Algún día, los neurólogos estudiarán el curioso estado de ánimo que se ha apoderado de los europeos en estos últimos años, esa extraña mezcla de inquietud, ansiedad y pesimismo que los franceses denominan malaise y que nosotros, a falta de una palabra mejor, llamamos malestar. El otro día, en víspera de las elecciones presidenciales, una amiga francesa me mandó un correo comentándome la situación. «Lo importante ahora -decía- es que Marine Le Pen no gane (toquemos madera) y que Macron consiga levantar a Francia, que se encuentra en un estado lamentable». ¿Lamentable? Ese adjetivo me llamó mucho la atención.

Que sepamos, Francia es uno de los países donde se vive mejor en todo el mundo. Tiene un elevadísimo gasto social, más alto que el de los países escandinavos, con generosas prestaciones por desempleo y no menos generosas pensiones de jubilación (mi amiga está jubilada y puedo asegurar que vive muy bien). Y además, Francia tiene un buen sistema educativo, aparte de un sistema sanitario que no está nada mal e innumerables ventajas sociales que serían la envidia de cualquier persona que viva en el Tercer Mundo. Pero aun así, muchos franceses están convencidos de vivir en un país lamentable que sufre un declive inexorable.

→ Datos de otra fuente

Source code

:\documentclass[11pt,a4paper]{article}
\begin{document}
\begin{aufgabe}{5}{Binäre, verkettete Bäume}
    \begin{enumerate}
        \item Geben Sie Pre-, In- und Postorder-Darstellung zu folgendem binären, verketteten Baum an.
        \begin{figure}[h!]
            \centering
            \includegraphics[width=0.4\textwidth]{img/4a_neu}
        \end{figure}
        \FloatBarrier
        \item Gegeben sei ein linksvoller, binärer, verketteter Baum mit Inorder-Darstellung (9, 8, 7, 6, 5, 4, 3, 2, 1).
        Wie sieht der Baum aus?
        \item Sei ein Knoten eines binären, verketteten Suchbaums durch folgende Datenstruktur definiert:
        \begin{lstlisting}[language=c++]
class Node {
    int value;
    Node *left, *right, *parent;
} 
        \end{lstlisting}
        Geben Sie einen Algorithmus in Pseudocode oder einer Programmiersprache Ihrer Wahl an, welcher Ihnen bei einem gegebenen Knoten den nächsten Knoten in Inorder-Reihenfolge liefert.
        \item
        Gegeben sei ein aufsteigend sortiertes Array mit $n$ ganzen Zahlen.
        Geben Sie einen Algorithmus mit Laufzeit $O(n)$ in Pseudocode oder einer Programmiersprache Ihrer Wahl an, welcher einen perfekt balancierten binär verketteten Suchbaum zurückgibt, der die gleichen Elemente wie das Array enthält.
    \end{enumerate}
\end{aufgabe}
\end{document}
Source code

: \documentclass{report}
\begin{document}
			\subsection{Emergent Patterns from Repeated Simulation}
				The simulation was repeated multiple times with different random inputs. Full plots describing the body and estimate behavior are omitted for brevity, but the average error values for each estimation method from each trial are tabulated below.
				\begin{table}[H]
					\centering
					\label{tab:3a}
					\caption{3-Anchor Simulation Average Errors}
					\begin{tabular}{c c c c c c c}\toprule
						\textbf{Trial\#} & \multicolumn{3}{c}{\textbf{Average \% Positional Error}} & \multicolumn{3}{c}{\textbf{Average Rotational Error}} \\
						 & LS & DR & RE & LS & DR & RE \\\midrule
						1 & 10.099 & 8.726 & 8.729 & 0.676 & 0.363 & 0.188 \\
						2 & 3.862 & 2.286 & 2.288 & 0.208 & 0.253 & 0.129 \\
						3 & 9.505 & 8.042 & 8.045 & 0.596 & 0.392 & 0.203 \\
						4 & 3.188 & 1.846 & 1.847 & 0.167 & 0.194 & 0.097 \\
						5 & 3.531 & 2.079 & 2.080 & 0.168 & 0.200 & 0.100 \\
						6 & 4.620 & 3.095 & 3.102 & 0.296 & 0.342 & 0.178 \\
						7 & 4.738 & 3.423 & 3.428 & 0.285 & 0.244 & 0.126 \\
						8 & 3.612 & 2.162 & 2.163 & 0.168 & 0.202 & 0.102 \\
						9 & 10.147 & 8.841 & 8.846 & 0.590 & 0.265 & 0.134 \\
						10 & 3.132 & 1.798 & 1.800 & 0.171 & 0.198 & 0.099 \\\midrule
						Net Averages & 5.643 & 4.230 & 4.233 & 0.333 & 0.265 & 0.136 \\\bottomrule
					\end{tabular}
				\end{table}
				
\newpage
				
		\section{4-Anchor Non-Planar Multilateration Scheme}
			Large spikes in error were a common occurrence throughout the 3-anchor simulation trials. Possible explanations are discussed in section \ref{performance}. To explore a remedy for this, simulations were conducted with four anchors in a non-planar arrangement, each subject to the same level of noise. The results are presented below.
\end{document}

Es cierto que la cultura francesa ha dejado de ser lo que era -casi nadie habla ya francés en Europa- y también es verdad que Francia lleva varios años de estancamiento económico y que apenas cuenta con intelectuales de peso en la época de la globalización. Su peso político en el mundo también ha ido disminuyendo desde la época del general De Gaulle, pero hay que ser muy masoquista para pensar que un país así vive una situación lamentable. Lo que pasa es que la malaise se ha apoderado de la mayoría de los franceses, igual que se ha apoderado de muchos de nosotros, europeos desconcertados que no saben muy bien lo que les está pasando y que han perdido por completo la perspectiva histórica y la capacidad de razonar con frialdad.

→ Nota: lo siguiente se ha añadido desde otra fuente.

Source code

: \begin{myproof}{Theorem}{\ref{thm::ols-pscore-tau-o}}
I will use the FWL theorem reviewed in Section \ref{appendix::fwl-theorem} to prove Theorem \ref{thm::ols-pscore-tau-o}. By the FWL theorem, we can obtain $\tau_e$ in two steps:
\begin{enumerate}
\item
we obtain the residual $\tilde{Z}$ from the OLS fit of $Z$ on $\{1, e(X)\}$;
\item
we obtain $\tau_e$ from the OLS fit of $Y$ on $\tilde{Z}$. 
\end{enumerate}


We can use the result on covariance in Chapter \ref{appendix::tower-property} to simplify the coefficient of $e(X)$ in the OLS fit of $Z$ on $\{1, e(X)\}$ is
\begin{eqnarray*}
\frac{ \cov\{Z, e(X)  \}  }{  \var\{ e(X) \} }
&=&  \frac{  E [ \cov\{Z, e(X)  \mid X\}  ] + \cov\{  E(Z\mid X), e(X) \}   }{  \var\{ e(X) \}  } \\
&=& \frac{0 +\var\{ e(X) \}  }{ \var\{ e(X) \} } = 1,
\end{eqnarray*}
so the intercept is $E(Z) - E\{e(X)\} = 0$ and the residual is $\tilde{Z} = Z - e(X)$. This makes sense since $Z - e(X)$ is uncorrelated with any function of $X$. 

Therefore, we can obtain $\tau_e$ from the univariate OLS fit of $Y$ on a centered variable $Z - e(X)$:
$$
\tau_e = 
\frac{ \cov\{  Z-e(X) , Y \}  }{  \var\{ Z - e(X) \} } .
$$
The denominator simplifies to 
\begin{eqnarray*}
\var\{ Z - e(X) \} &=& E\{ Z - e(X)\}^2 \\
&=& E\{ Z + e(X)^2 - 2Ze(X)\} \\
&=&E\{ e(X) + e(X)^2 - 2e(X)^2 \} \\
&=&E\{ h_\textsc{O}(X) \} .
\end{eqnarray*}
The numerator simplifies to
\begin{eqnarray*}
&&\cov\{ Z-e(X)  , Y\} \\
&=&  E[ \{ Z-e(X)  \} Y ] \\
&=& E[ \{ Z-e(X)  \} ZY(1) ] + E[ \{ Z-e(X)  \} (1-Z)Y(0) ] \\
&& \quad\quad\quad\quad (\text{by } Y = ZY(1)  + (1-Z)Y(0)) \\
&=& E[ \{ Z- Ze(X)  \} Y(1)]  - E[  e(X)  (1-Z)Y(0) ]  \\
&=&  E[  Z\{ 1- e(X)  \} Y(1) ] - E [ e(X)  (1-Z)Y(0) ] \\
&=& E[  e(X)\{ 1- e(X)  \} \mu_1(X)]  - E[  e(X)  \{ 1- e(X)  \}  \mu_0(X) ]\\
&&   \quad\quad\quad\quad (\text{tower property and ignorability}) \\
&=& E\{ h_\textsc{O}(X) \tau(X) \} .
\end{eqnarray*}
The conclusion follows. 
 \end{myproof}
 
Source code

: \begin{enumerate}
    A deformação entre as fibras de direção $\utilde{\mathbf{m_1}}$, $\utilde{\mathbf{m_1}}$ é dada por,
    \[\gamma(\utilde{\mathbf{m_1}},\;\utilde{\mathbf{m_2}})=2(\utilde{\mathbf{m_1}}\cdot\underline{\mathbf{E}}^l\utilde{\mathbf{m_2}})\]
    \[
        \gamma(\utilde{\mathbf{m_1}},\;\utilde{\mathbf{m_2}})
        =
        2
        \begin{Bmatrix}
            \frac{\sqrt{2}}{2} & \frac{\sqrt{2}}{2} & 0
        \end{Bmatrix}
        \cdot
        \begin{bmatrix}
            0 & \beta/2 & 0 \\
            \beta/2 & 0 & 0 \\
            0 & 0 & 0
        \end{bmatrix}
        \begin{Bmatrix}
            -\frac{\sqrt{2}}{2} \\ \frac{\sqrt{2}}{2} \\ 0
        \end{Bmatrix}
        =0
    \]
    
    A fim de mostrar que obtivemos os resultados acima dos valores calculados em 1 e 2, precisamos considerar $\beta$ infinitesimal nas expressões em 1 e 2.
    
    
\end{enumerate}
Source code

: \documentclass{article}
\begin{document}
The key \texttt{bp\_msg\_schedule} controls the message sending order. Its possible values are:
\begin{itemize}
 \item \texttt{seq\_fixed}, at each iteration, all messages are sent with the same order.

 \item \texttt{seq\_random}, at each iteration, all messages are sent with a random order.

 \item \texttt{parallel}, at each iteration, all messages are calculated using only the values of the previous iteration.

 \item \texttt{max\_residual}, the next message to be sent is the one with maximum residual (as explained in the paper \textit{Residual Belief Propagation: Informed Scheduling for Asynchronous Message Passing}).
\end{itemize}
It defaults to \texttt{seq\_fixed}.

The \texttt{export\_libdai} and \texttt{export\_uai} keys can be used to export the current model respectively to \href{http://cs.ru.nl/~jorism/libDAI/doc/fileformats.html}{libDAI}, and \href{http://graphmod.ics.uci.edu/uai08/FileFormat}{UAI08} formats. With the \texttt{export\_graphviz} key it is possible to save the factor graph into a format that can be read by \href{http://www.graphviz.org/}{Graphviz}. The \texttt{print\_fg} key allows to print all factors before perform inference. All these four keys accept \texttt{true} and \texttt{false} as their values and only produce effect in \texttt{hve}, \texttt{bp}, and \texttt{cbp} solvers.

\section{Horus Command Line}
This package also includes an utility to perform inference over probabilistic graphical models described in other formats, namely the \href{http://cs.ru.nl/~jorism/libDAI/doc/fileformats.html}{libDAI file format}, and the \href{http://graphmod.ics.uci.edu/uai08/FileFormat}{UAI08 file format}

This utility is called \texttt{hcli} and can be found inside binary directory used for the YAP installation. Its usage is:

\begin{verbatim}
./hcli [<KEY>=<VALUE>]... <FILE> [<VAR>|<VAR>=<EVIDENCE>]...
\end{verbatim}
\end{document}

Cuando pienso en Francia, el primer lugar que se me viene a la cabeza es la torre de Montaigne, que está en la Aquitania, en uno de los lugares más hermosos que he conocido. Si Europa existe tal como ahora la conocemos, fue porque Michel de Montaigne, en el siglo XVI, estableció en sus Ensayos que la libertad de conciencia -«la libertad del alma», como la llamaba él- era la conquista más importante del ser humano. Cuatro siglos más tarde, en su exilio de Petrópolis, en Brasil, Stefan Zweig le dedicó un hermoso ensayo a Montaigne. Fue el último libro que escribió Zweig -otro de los padres de lo que ahora llamamos Europa-, antes de suicidarse en febrero de 1942 porque ya no podía soportar que el continente que consideraba su única patria viviera una encarnizada guerra civil, la Segunda Guerra Mundial. Pues bien, en la comuna de Saint-Michel-de-Montaigne, donde se alza la torre de Montaigne, de los 140 electores que fueron a votar el domingo pasado, 122 votaron al candidato liberal Macron, pero 93 votaron a la ultraderechista Le Pen. Una pequeña diferencia de 29 votos. Si contáramos a los abstencionistas y a los que votaron en blanco, habría ganado con diferencia Le Pen.

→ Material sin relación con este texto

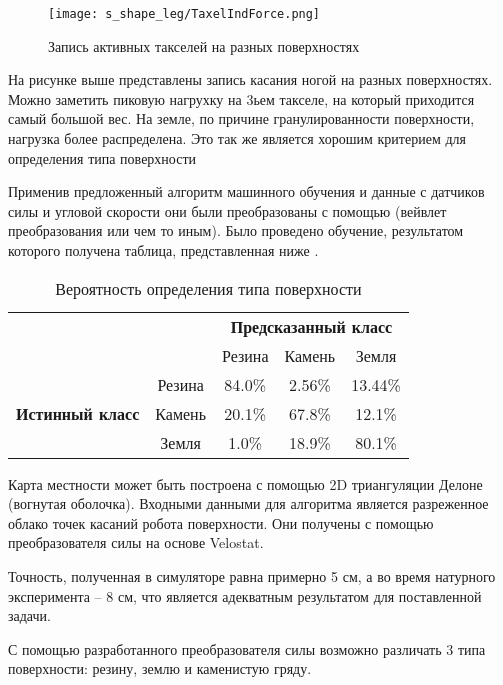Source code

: \begin{figure}[H]
    \centering\texttt{[image: s\_shape\_leg/TaxelIndForce.png]}
    \caption{Запись активных такселей на разных поверхностях}
    \label{fig:s_shape_leg/TaxelIndForce_full.png}
\end{figure}

На рисунке выше  представлены запись касания ногой на разных поверхностях. Можно заметить пиковую нагрухку на 3ьем такселе, на который приходится самый большой вес. На земле, по причине гранулированности поверхности, нагрузка более распределена. Это так же является хорошим критерием для определения типа поверхности

Применив предложенный алгоритм машинного обучения и данные с датчиков силы и угловой скорости они были преобразованы с помощью (вейвлет преобразования или чем то иным). Было проведено обучение, результатом которого получена таблица, представленная ниже .

\begin{table}[H]
    \caption{Вероятность определения типа поверхности}
    \label{tabular:prob_terrain_classification}
    \centering
\begin{tabular}{|c|c|c|c|c|} 
    \cline{3-5}
    \multicolumn{1}{l}{} & \multicolumn{1}{l|}{} & \multicolumn{3}{c|}{\textbf{Предсказанный класс}} \\ 
    \cline{3-5}
    \multicolumn{1}{l}{} &  & Резина & Камень & Земля \\ 
    \hline
    \multirow{3}{*}{{\textbf{Истинный класс}}} & Резина & {\cellcolor[rgb]{0.741,0.843,0.929}}84.0\% & 2.56\% & 13.44\% \\ 
    \hhline{|~----|}
     & Камень & 20.1\% & {\cellcolor[rgb]{0.741,0.843,0.929}}67.8\% & 12.1\% \\ 
    \hhline{|~----|}
     & Земля & 1.0\% & 18.9\% & {\cellcolor[rgb]{0.741,0.843,0.929}}80.1\% \\
    \hline
    \end{tabular}
\end{table}

Карта местности может быть построена с помощью 2D триангуляции Делоне (вогнутая оболочка). Входными данными для алгоритма является разреженное облако точек касаний робота поверхности. Они получены с помощью преобразователя силы на основе Velostat.

Точность, полученная в симуляторе равна примерно 5 см, а во время натурного эксперимента -- 8 см, что является адекватным результатом для поставленной задачи.

С помощью разработанного преобразователя силы возможно различать 3 типа поверхности: резину, землю и каменистую гряду.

¿Cómo es posible?, se pregunta uno. Los habitantes de esa región de Aquitania viven de los generosísimos subsidios agrícolas de la UE, y además en su región hay comparativamente muy pocos inmigrantes y muy pocas zonas urbanas degradadas por el paro y la marginación. Pero aun así, la malaise sigue haciendo su insidioso trabajo, y poco a poco va minando la esperanza en el futuro de unos ciudadanos que viven comparativamente mejor que nadie, aunque cada día que pasa estén perdiendo la confianza en su país. Algún día, sí, alguien tendrá que estudiar ese extraño fenómeno.